二代目神山善四郎氏の長男として誕生。幼少時より、リンゴ園にて教えを受ける。
「当農園の無袋栽培方法は、大変、手間がかかります」と前置きをしながら、神山善春は言う。
「9月からはリンゴに太陽光が沢山あたるように、葉取り作業を行いますが、一度に葉を採ってしまうと、光合成が損なわれ糖度が出ません。そこで、11月上旬の収穫まで葉に当たる日照時間をできるだけ長くするため、段階的に葉取り作業を行います。」
葉取り作業は、早朝から日没まで休むことなく続けられる。
「更に10月からリンゴに太陽の光をむらなく浴びせさせるため、リンゴのつるを回転させ、全体にくまなく色をつける作業を、11月の収穫間際まで行います」
「つる回し」と呼ばれるこの作業が、また神経を使う。
「リンゴに傷をつけたり、落とさないよう神経を使いながら丹念に手作業で行うので、一日にできる数が限られます。かつ大変熟練のいる作業です」
神山善春は、この作業を70年間、休むことなく続けてきたという。
さらに、その年の収穫が終わると、一番良いリンゴの枝を親木に接ぎ木。3年~4年経過すると収穫できるようになり、その後の経過を見ながら古い枝を剪定していくという。
神山善春は続ける。
「この作業を根気よく丹念に改良を重ね続けてきました。
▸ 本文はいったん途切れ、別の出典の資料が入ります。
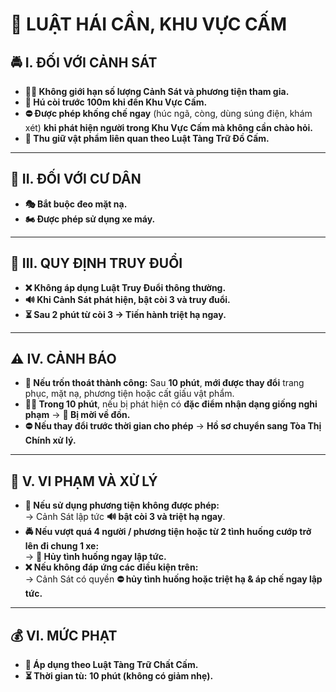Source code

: # 🌿 **LUẬT HÁI CẦN, KHU VỰC CẤM**  

## 🚔 **I. ĐỐI VỚI CẢNH SÁT**  

- **👮‍♂️ Không giới hạn số lượng Cảnh Sát và phương tiện tham gia.**  
- **🚨 Hú còi trước 100m khi đến Khu Vực Cấm.**  
- **⛔ Được phép khống chế ngay** (húc ngã, còng, dùng súng điện, khám xét) **khi phát hiện người trong Khu Vực Cấm mà không cần chào hỏi.**  
- **📜 Thu giữ vật phẩm liên quan theo Luật Tàng Trữ Đồ Cấm.**  

---

## 👥 **II. ĐỐI VỚI CƯ DÂN**  

- **🎭 Bắt buộc đeo mặt nạ.**  
- **🏍️ Được phép sử dụng xe máy.**  

---

## 🚦 **III. QUY ĐỊNH TRUY ĐUỔI**  

- **❌ Không áp dụng Luật Truy Đuổi thông thường.**  
- **🔊 Khi Cảnh Sát phát hiện, bật còi 3 và truy đuổi.**  
- **⏳ Sau 2 phút từ còi 3 → Tiến hành triệt hạ ngay.**  

---

## ⚠️ **IV. CẢNH BÁO**  

- **🚷 Nếu trốn thoát thành công:** Sau **10 phút**, **mới được thay đổi** trang phục, mặt nạ, phương tiện hoặc cất giấu vật phẩm.  
- **👮‍♂️ Trong 10 phút**, nếu bị phát hiện có **đặc điểm nhận dạng giống nghi phạm** → **📜 Bị mời về đồn.**  
- **⛔ Nếu thay đổi trước thời gian cho phép** → **Hồ sơ chuyển sang Tòa Thị Chính xử lý.**  

---

## 🚨 **V. VI PHẠM VÀ XỬ LÝ**  

- **🚗 Nếu sử dụng phương tiện không được phép:**  
  → Cảnh Sát lập tức **🔊 bật còi 3 và triệt hạ ngay**.  
- **🚔 Nếu vượt quá 4 người / phương tiện hoặc từ 2 tình huống cướp trở lên đi chung 1 xe:**  
  → **🚫 Hủy tình huống ngay lập tức.**  
- **❌ Nếu không đáp ứng các điều kiện trên:**  
  → Cảnh Sát có quyền **⛔ hủy tình huống hoặc triệt hạ & áp chế ngay lập tức.**  

---

## 💰 **VI. MỨC PHẠT**  

- **📜 Áp dụng theo Luật Tàng Trữ Chất Cấm.**  
- **⏳ Thời gian tù:** **10 phút (không có giảm nhẹ).**  
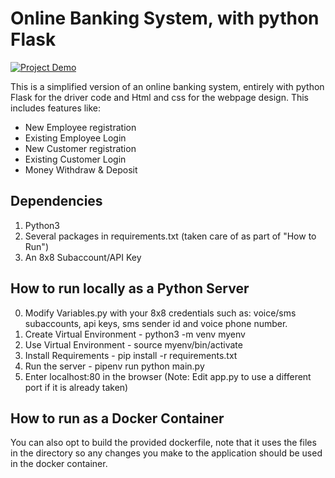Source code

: # Online Banking System, with python Flask

[![Project Demo](https://img.youtube.com/vi/E0A_Z9ybDeo/0.jpg)](https://www.youtube.com/watch?v=E0A_Z9ybDeo)

This is a simplified version of an online banking system, entirely with python Flask for the driver code and Html and css for the webpage design.
This includes features like:
* New Employee registration
* Existing Employee Login
* New Customer registration
* Existing Customer Login
* Money Withdraw & Deposit
  
## Dependencies ##
1. Python3
2. Several packages in requirements.txt (taken care of as part of "How to Run")
3. An 8x8 Subaccount/API Key

## How to run locally as a Python Server ##

0. Modify Variables.py with your 8x8 credentials such as: voice/sms subaccounts, api keys, sms sender id and voice phone number.
1. Create Virtual Environment - python3 -m venv myenv
2. Use Virtual Environment - source myenv/bin/activate
3. Install Requirements - pip install -r requirements.txt
4. Run the server - pipenv run python main.py
5. Enter localhost:80 in the browser (Note: Edit app.py to use a different port if it is already taken)


## How to run as a Docker Container ##
You can also opt to build the provided dockerfile, note that it uses the files in the directory so any changes you make to the application should be used in the docker container.



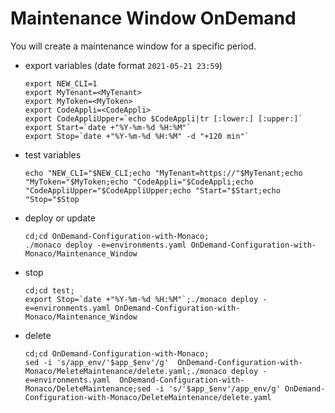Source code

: # Maintenance Window OnDemand

You will create a maintenance window for a specific period.
 
- export variables (date format `2021-05-21 23:59`)

      export NEW_CLI=1
      export MyTenant=<MyTenant>
      export MyToken=<MyToken>
      export CodeAppli=<CodeAppli>
      export CodeAppliUpper=`echo $CodeAppli|tr [:lower:] [:upper:]`
      export Start=`date +"%Y-%m-%d %H:%M"`
      export Stop=`date +"%Y-%m-%d %H:%M" -d "+120 min"`
      
- test variables

      echo "NEW_CLI="$NEW_CLI;echo "MyTenant=https://"$MyTenant;echo "MyToken="$MyToken;echo "CodeAppli="$CodeAppli;echo "CodeAppliUpper="$CodeAppliUpper;echo "Start="$Start;echo "Stop="$Stop
     
- deploy or update

      cd;cd OnDemand-Configuration-with-Monaco;
      ./monaco deploy -e=environments.yaml OnDemand-Configuration-with-Monaco/Maintenance_Window
      
- stop

      cd;cd test;
      export Stop=`date +"%Y-%m-%d %H:%M"`;./monaco deploy -e=environments.yaml OnDemand-Configuration-with-Monaco/Maintenance_Window


- delete

      cd;cd OnDemand-Configuration-with-Monaco;
      sed -i 's/app_env/'$app_$env'/g'  OnDemand-Configuration-with-Monaco/MeleteMaintenance/delete.yaml;./monaco deploy -e=environments.yaml  OnDemand-Configuration-with-Monaco/DeleteMaintenance;sed -i 's/'$app_$env'/app_env/g' OnDemand-Configuration-with-Monaco/DeleteMaintenance/delete.yaml


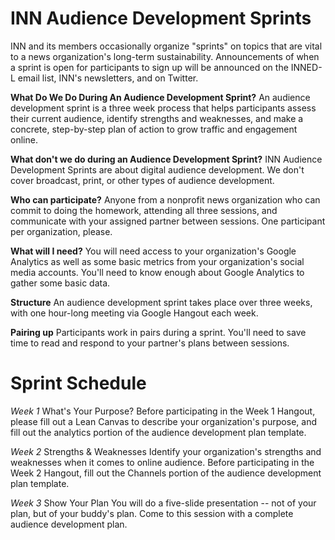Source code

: # INN Audience Development Sprints

INN and its members occasionally organize "sprints" on topics that are vital to a news organization's long-term sustainability.  Announcements of when a sprint is open for participants to sign up will be announced on the INNED-L email list, INN's newsletters, and on Twitter. 

**What Do We Do During An Audience Development Sprint?**
An audience development sprint is a three week process that helps participants assess their current audience, identify strengths and weaknesses, and make a concrete, step-by-step plan of action to grow traffic and engagement online. 

**What don't we do during an Audience Development Sprint?**
INN Audience Development Sprints are about digital audience development.  We don't cover broadcast, print, or other types of audience development.  

**Who can participate?**
Anyone from a nonprofit news organization who can commit to doing the homework, attending all three sessions, and communicate with your assigned partner between sessions.  One participant per organization, please. 

**What will I need?**
You will need access to your organization's Google Analytics as well as some basic metrics from your organization's social media accounts.  You'll need to know enough about Google Analytics to gather some basic data.

**Structure** An audience development sprint takes place over three weeks, with one hour-long meeting via Google Hangout each week.  

**Pairing up**  Participants work in pairs during a sprint. You'll need to save time to read and respond to your partner's plans between sessions.

# Sprint Schedule

*Week 1*  What's Your Purpose?  Before participating in the Week 1 Hangout, please fill out a Lean Canvas to describe your organization's purpose, and fill out the analytics portion of the audience development plan template.

*Week 2* Strengths & Weaknesses Identify your organization's strengths and weaknesses when it comes to online audience.  Before participating in the Week 2 Hangout, fill out the Channels portion of the audience development plan template. 

*Week 3* Show Your Plan You will do a five-slide presentation -- not of your plan, but of your buddy's plan.  Come to this session with a complete audience development plan. 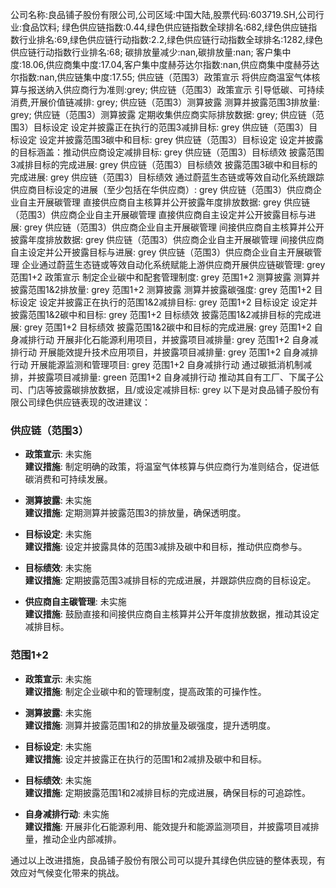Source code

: 公司名称:良品铺子股份有限公司,公司区域:中国大陆,股票代码:603719.SH,公司行业:食品饮料;        绿色供应链指数:0.44,绿色供应链指数全球排名:682,绿色供应链指数行业排名:69,绿色供应链行动指数:2.2,绿色供应链行动指数全球排名:1282,绿色供应链行动指数行业排名:68;        碳排放量减少:nan,碳排放量:nan;        客户集中度:18.06,供应商集中度:17.04,客户集中度赫芬达尔指数:nan,供应商集中度赫芬达尔指数:nan,供应链集中度:17.55;        供应链（范围3）政策宣示 将供应商温室气体核算与报送纳入供应商行为准则:grey;        供应链（范围3）政策宣示 引导低碳、可持续消费,开展价值链减排: grey;        供应链（范围3）测算披露 测算并披露范围3排放量: grey;        供应链（范围3）测算披露 定期收集供应商实际排放数据: grey;        供应链（范围3）目标设定 设定并披露正在执行的范围3减排目标: grey        供应链（范围3）目标设定 设定并披露范围3碳中和目标: grey        供应链（范围3）目标设定 设定并披露的目标涵盖：推动供应商设定减排目标: grey        供应链（范围3）目标绩效 披露范围3减排目标的完成进展: grey        供应链（范围3）目标绩效 披露范围3碳中和目标的完成进展: grey        供应链（范围3）目标绩效 通过蔚蓝生态链或等效自动化系统跟踪供应商目标设定的进展（至少包括在华供应商）: grey        供应链（范围3）供应商企业自主开展碳管理 直接供应商自主核算并公开披露年度排放数据: grey        供应链（范围3）供应商企业自主开展碳管理 直接供应商自主设定并公开披露目标与进展: grey        供应链（范围3）供应商企业自主开展碳管理 间接供应商自主核算并公开披露年度排放数据: grey        供应链（范围3）供应商企业自主开展碳管理 间接供应商自主设定并公开披露目标与进展: grey        供应链（范围3）供应商企业自主开展碳管理 企业通过蔚蓝生态链或等效自动化系统赋能上游供应商开展供应链碳管理: grey        范围1+2 政策宣示 制定企业碳中和配套管理制度: grey        范围1+2 测算披露 测算并披露范围1&2排放量: grey        范围1+2 测算披露 测算并披露碳强度: grey        范围1+2 目标设定 设定并披露正在执行的范围1&2减排目标: grey        范围1+2 目标设定 设定并披露范围1&2碳中和目标: grey        范围1+2 目标绩效 披露范围1&2减排目标的完成进展: grey        范围1+2 目标绩效 披露范围1&2碳中和目标的完成进展: grey        范围1+2 自身减排行动 开展非化石能源利用项目，并披露项目减排量: grey        范围1+2 自身减排行动 开展能效提升技术应用项目，并披露项目减排量: grey        范围1+2 自身减排行动 开展能源监测和管理项目: grey        范围1+2 自身减排行动 通过碳抵消机制减排，并披露项目减排量: green        范围1+2 自身减排行动 推动其自有工厂、下属子公司、门店等披露碳排放数据，且/或设定减排目标: grey
以下是对良品铺子股份有限公司绿色供应链表现的改进建议：

### 供应链（范围3）
- **政策宣示**: 未实施  
  **建议措施**: 制定明确的政策，将温室气体核算与供应商行为准则结合，促进低碳消费和可持续发展。

- **测算披露**: 未实施  
  **建议措施**: 定期测算并披露范围3的排放量，确保透明度。

- **目标设定**: 未实施  
  **建议措施**: 设定并披露具体的范围3减排及碳中和目标，推动供应商参与。

- **目标绩效**: 未实施  
  **建议措施**: 定期披露范围3减排目标的完成进展，并跟踪供应商的目标设定。

- **供应商自主碳管理**: 未实施  
  **建议措施**: 鼓励直接和间接供应商自主核算并公开年度排放数据，推动其设定减排目标。

### 范围1+2
- **政策宣示**: 未实施  
  **建议措施**: 制定企业碳中和的管理制度，提高政策的可操作性。

- **测算披露**: 未实施  
  **建议措施**: 测算并披露范围1和2的排放量及碳强度，提升透明度。

- **目标设定**: 未实施  
  **建议措施**: 设定并披露正在执行的范围1和2减排及碳中和目标。

- **目标绩效**: 未实施  
  **建议措施**: 定期披露范围1和2减排目标的完成进展，确保目标的可追踪性。

- **自身减排行动**: 未实施  
  **建议措施**: 开展非化石能源利用、能效提升和能源监测项目，并披露项目减排量，推动企业内部减排。

通过以上改进措施，良品铺子股份有限公司可以提升其绿色供应链的整体表现，有效应对气候变化带来的挑战。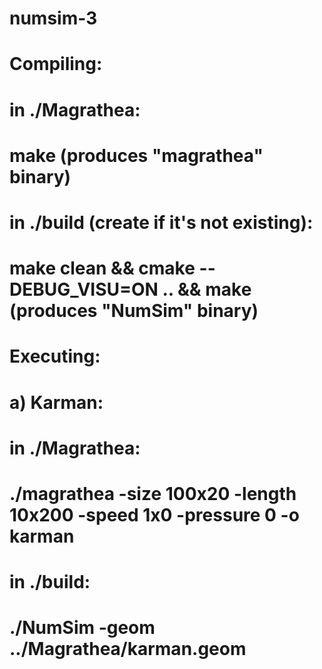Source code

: # numsim-3
# Compiling:
#   in ./Magrathea:
#       make (produces "magrathea" binary)
#   in ./build (create if it's not existing):
#       make clean && cmake --DEBUG_VISU=ON .. && make (produces "NumSim" binary)
# Executing:
# a) Karman:
#   in ./Magrathea:
#       ./magrathea -size 100x20 -length 10x200 -speed 1x0 -pressure 0 -o karman
#   in ./build:
#       ./NumSim -geom ../Magrathea/karman.geom
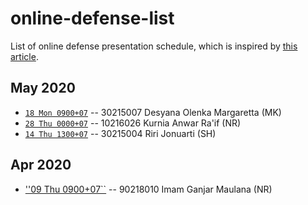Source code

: # online-defense-list
List of online defense presentation schedule, which is inspired by [this article](https://now.tufts.edu/articles/defense-online-defenses).

## May 2020
* [``18 Mon 0900+07``]() -- 30215007 Desyana Olenka Margaretta (MK)
* [``28 Thu 0000+07``]() -- 10216026 Kurnia Anwar Ra'if (NR)
* [``14 Thu 1300+07``]() -- 30215004 Riri Jonuarti (SH)


## Apr 2020
* [''09 Thu 0900+07``]() -- 90218010 Imam Ganjar Maulana (NR)
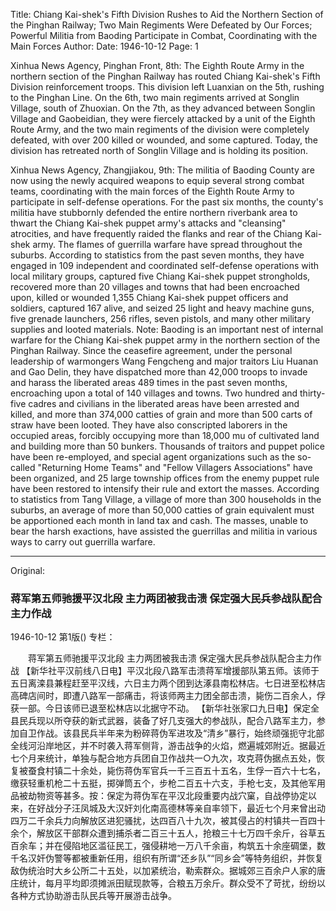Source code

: Title: Chiang Kai-shek's Fifth Division Rushes to Aid the Northern Section of the Pinghan Railway; Two Main Regiments Were Defeated by Our Forces; Powerful Militia from Baoding Participate in Combat, Coordinating with the Main Forces
Author:
Date: 1946-10-12
Page: 1

Xinhua News Agency, Pinghan Front, 8th: The Eighth Route Army in the northern section of the Pinghan Railway has routed Chiang Kai-shek's Fifth Division reinforcement troops. This division left Luanxian on the 5th, rushing to the Pinghan Line. On the 6th, two main regiments arrived at Songlin Village, south of Zhuoxian. On the 7th, as they advanced between Songlin Village and Gaobeidian, they were fiercely attacked by a unit of the Eighth Route Army, and the two main regiments of the division were completely defeated, with over 200 killed or wounded, and some captured. Today, the division has retreated north of Songlin Village and is holding its position.

Xinhua News Agency, Zhangjiakou, 9th: The militia of Baoding County are now using the newly acquired weapons to equip several strong combat teams, coordinating with the main forces of the Eighth Route Army to participate in self-defense operations. For the past six months, the county's militia have stubbornly defended the entire northern riverbank area to thwart the Chiang Kai-shek puppet army's attacks and "cleansing" atrocities, and have frequently raided the flanks and rear of the Chiang Kai-shek army. The flames of guerrilla warfare have spread throughout the suburbs. According to statistics from the past seven months, they have engaged in 109 independent and coordinated self-defense operations with local military groups, captured five Chiang Kai-shek puppet strongholds, recovered more than 20 villages and towns that had been encroached upon, killed or wounded 1,355 Chiang Kai-shek puppet officers and soldiers, captured 167 alive, and seized 25 light and heavy machine guns, five grenade launchers, 256 rifles, seven pistols, and many other military supplies and looted materials. Note: Baoding is an important nest of internal warfare for the Chiang Kai-shek puppet army in the northern section of the Pinghan Railway. Since the ceasefire agreement, under the personal leadership of warmongers Wang Fengcheng and major traitors Liu Huanan and Gao Delin, they have dispatched more than 42,000 troops to invade and harass the liberated areas 489 times in the past seven months, encroaching upon a total of 140 villages and towns. Two hundred and thirty-five cadres and civilians in the liberated areas have been arrested and killed, and more than 374,000 catties of grain and more than 500 carts of straw have been looted. They have also conscripted laborers in the occupied areas, forcibly occupying more than 18,000 mu of cultivated land and building more than 50 bunkers. Thousands of traitors and puppet police have been re-employed, and special agent organizations such as the so-called "Returning Home Teams" and "Fellow Villagers Associations" have been organized, and 25 large township offices from the enemy puppet rule have been restored to intensify their rule and extort the masses. According to statistics from Tang Village, a village of more than 300 households in the suburbs, an average of more than 50,000 catties of grain equivalent must be apportioned each month in land tax and cash. The masses, unable to bear the harsh exactions, have assisted the guerrillas and militia in various ways to carry out guerrilla warfare.



<hr /> 

Original: 


### 蒋军第五师驰援平汉北段  主力两团被我击溃  保定强大民兵参战队配合主力作战

1946-10-12
第1版()
专栏：

　　蒋军第五师驰援平汉北段
    主力两团被我击溃
    保定强大民兵参战队配合主力作战
    【新华社平汉前线八日电】平汉北段八路军击溃蒋军增援部队第五师。该师于五日离滦县兼程赶至平汉线，六日主力两个团到达涿县南松林店。七日进至松林店高碑店间时，即遭八路军一部痛击，将该师两主力团全部击溃，毙伤二百余人，俘获一部。今日该师已退至松林店以北据守不动。
    【新华社张家口九日电】保定全县民兵现以所夺获的新式武器，装备了好几支强大的参战队，配合八路军主力，参加自卫作战。该县民兵半年来为粉碎蒋伪军进攻及“清乡”暴行，始终顽强扼守北部全线河沿岸地区，并不时袭入蒋军侧背，游击战争的火焰，燃遍城郊附近。据最近七个月来统计，单独与配合地方兵团自卫作战共一○九次，攻克蒋伪据点五处，恢复被蚕食村镇二十余处，毙伤蒋伪军官兵一千三百五十五名，生俘一百六十七名，缴获轻重机枪二十五挺，掷弹筒五个，步枪二百五十六支，手枪七支，及其他军用品被劫物资等甚多。按：保定为蒋伪军在平汉北段重要内战穴窠，自战停协定以来，在好战分子汪凤城及大汉奸刘化南高德林等亲自率领下，最近七个月来曾出动四万二千余兵力向解放区进犯骚扰，达四百八十九次，被其侵占的村镇共一百四十余个，解放区干部群众遭到捕杀者二百三十五人，抢粮三十七万四千余斤，谷草五百余车；并在侵陷地区滥征民工，强侵耕地一万八千余亩，构筑五十余座碉堡，数千名汉奸伪警等都被重新任用，组织有所谓“还乡队”“同乡会”等特务组织，并恢复敌伪统治时大乡公所二十五处，以加紧统治，勒索群众。据城郊三百余户人家的唐庄统计，每月平均即须摊派田赋现款等，合粮五万余斤。群众受不了苛扰，纷纷以各种方式协助游击队民兵等开展游击战争。
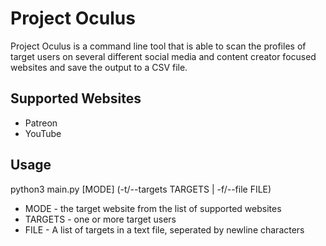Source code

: # Project Oculus
Project Oculus is a command line tool that is able to scan the profiles of target users on several different
social media and content creator focused websites and save the output to a CSV file.

## Supported Websites
- Patreon
- YouTube
  
## Usage
python3 main.py [MODE] (-t/--targets TARGETS | -f/--file FILE)

- MODE - the target website from the list of supported websites
- TARGETS - one or more target users
- FILE - A list of targets in a text file, seperated by newline characters
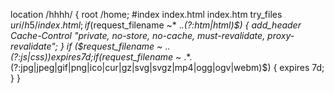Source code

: <!--
 * @Author: wuqiang
 * @Date: 2022-04-19 10:39:00
 * @LastEditors: wuqiang
 * @LastEditTime: 2022-04-19 10:48:02
-->
location /hhhh/ {
  root   /home;
  #index  index.html index.htm
  try_files $uri /h5/index.html;
  if ($request_filename ~* .*\.(?:htm|html)$)
  {
    add_header Cache-Control "private, no-store, no-cache, must-revalidate, proxy-revalidate";
  }
  if ($request_filename ~* .*\.(?:js|css)$)
  {
    expires      7d;
  }
  if ($request_filename ~* .*\.(?:jpg|jpeg|gif|png|ico|cur|gz|svg|svgz|mp4|ogg|ogv|webm)$)
  {
    expires      7d;
  }
}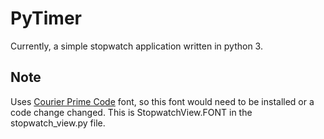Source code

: # PyTimer

Currently, a simple stopwatch application written in python 3.


## Note
Uses [Courier Prime Code](https://fontlibrary.org/en/font/courier-prime-code) 
font, so this font would need to be installed or a code change changed.  This 
is StopwatchView.FONT in the stopwatch\_view.py file.
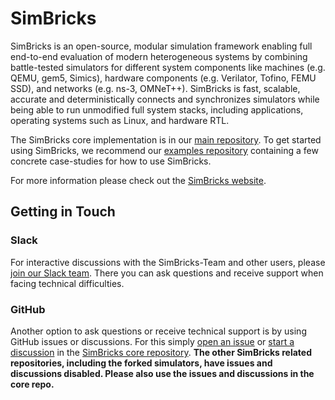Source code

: # SimBricks

SimBricks is an open-source, modular simulation framework enabling full end-to-end evaluation of modern heterogeneous systems by combining battle-tested simulators for different system components like machines (e.g. QEMU, gem5, Simics), hardware components (e.g. Verilator, Tofino, FEMU SSD), and networks (e.g. ns-3, OMNeT++). SimBricks is fast, scalable, accurate and deterministically connects and synchronizes simulators while being able to run unmodified full system stacks, including applications, operating systems such as Linux, and hardware RTL.

The SimBricks core implementation is in our [main repository](https://github.com/simbricks/simbricks). To get started using SimBricks, we recommend our [examples repository](https://github.com/simbricks/simbricks-examples) containing a few concrete case-studies for how to use SimBricks.

For more information please check out the [SimBricks website](https://simbricks.github.io/).

## Getting in Touch

### Slack

For interactive discussions with the SimBricks-Team and other users, please [join our Slack team](https://join.slack.com/t/simbricks/shared_invite/zt-16y96155y-xspnVcm18EUkbUHDcSVonA).
There you can ask questions and receive support when facing technical difficulties.

### GitHub

Another option to ask questions or receive technical support is by using GitHub issues or discussions. For this simply [open an issue](https://github.com/simbricks/simbricks/issues/new) or [start a discussion](https://github.com/simbricks/simbricks/discussions/new/choose) in the [SimBricks core repository](https://github.com/simbricks/simbricks). **The other SimBricks related repositories, including the forked simulators, have issues and discussions disabled. Please also use the issues and discussions in the core repo.**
神山農園オリジナルのリンゴは、こうして時間をかけながら美味しく育ってきたのです」
何事にも同じく、人を感動させるものは、
一朝一夕には生まれることはないのだろう。
「数年前からは、孫の神山友孝と共に、どこにも負けないリンゴ作りをめざして頑張っております」
リンゴ栽培の話をする時の真剣な表情とは打って変わり、白い歯がのぞく。
美味しいリンゴには、人間味も欠かせない。